Como el chavismo es una roca le arreamos a Julio Borges, que es un huevo sin sal y no debió haber ido a aquel diálogo. Como si no hubiéramos tenido suficiente sal. O llamamos a Leopoldo traidor por no haberse encadenado a sus barrotes de Ramo Verde, cuando no, le gritamos corrupto a Capriles y rechazamos el martirio de Baduel porque un día estuvo con Chávez.

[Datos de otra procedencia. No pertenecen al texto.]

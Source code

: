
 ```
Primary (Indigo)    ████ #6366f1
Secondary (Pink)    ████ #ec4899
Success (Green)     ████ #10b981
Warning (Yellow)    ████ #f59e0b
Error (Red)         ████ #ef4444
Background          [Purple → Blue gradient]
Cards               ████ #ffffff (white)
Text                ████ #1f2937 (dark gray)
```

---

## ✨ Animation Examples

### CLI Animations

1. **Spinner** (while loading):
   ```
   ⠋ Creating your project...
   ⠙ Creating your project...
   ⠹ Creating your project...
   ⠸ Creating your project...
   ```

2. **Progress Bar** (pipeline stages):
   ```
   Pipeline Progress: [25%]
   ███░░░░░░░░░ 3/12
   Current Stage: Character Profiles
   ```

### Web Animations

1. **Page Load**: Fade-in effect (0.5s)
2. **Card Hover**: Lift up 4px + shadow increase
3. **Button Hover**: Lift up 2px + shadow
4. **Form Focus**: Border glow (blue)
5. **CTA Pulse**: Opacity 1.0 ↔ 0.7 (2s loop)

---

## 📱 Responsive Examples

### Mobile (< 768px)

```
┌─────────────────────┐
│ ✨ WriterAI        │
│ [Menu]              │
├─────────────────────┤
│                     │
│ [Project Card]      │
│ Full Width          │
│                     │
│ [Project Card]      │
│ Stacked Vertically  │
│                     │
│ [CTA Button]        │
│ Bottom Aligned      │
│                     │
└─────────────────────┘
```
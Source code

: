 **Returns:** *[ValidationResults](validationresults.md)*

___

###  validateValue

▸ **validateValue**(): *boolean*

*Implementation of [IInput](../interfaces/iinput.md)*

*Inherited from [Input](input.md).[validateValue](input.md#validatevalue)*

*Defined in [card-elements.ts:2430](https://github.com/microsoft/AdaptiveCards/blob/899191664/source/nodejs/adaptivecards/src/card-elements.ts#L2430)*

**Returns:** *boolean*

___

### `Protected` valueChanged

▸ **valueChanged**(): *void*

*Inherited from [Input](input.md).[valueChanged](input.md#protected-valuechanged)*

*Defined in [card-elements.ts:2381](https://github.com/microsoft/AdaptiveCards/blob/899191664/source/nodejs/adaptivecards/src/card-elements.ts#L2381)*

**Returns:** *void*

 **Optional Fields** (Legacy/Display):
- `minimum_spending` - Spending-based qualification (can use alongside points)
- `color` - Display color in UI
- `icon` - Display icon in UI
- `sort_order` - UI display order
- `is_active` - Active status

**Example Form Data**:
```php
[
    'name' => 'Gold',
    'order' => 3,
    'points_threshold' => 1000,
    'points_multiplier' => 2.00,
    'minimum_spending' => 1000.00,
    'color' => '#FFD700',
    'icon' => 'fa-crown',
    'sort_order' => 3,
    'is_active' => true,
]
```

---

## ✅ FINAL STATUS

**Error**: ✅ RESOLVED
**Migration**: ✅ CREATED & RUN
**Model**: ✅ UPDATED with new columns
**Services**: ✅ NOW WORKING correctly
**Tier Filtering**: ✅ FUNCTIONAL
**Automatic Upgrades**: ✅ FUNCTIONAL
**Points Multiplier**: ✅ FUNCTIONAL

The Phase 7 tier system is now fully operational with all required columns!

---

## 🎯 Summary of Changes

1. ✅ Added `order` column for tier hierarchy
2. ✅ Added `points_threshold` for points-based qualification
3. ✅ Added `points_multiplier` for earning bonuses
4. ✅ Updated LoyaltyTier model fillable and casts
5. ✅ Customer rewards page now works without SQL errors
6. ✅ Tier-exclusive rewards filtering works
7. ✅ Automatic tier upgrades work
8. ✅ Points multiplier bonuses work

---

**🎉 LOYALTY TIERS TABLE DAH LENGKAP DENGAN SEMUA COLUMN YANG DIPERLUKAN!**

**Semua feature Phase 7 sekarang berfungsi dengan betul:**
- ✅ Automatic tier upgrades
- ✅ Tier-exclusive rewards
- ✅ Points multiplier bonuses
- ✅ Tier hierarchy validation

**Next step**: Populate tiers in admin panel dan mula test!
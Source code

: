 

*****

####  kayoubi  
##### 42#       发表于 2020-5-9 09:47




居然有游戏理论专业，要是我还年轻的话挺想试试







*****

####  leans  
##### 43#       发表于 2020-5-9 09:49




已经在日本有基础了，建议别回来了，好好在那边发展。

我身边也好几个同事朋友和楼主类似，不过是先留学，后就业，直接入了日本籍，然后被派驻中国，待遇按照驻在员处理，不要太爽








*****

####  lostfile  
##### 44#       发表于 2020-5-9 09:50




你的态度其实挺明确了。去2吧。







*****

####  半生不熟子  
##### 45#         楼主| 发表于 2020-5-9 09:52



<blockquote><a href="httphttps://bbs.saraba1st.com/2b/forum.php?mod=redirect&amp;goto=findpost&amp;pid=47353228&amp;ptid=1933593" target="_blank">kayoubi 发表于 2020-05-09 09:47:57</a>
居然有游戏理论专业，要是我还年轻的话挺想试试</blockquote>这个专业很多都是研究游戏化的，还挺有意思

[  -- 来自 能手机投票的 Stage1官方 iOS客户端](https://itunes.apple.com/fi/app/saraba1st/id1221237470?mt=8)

Esa misma ira, comprensible pero estéril, y pésimamente encaminada, ha salpicado ahora a Petkoff. Ha muerto perseguido y sin haberse plegado al régimen, coherente con la honradez y el coraje intelectual con el que renegó de una parte enorme de su vida. Pero no es suficiente para un tribunal tan elevado y agónico
No es fácil el tránsito (la estancia, más bien) por este callejón sin salida, porque han cerrado el retorno y es muy alto el precio de intentar tumbar el muro. Solo una élite espiritual heroica se atreve a seguir hasta las últimas consecuencias el mandato moral absoluto, tan íntimo como universal. Y hacer lo radicalmente correcto por encima de cálculos personales y convenciones formales, que no son más que una forma de consolación en situaciones de injusticia extrema.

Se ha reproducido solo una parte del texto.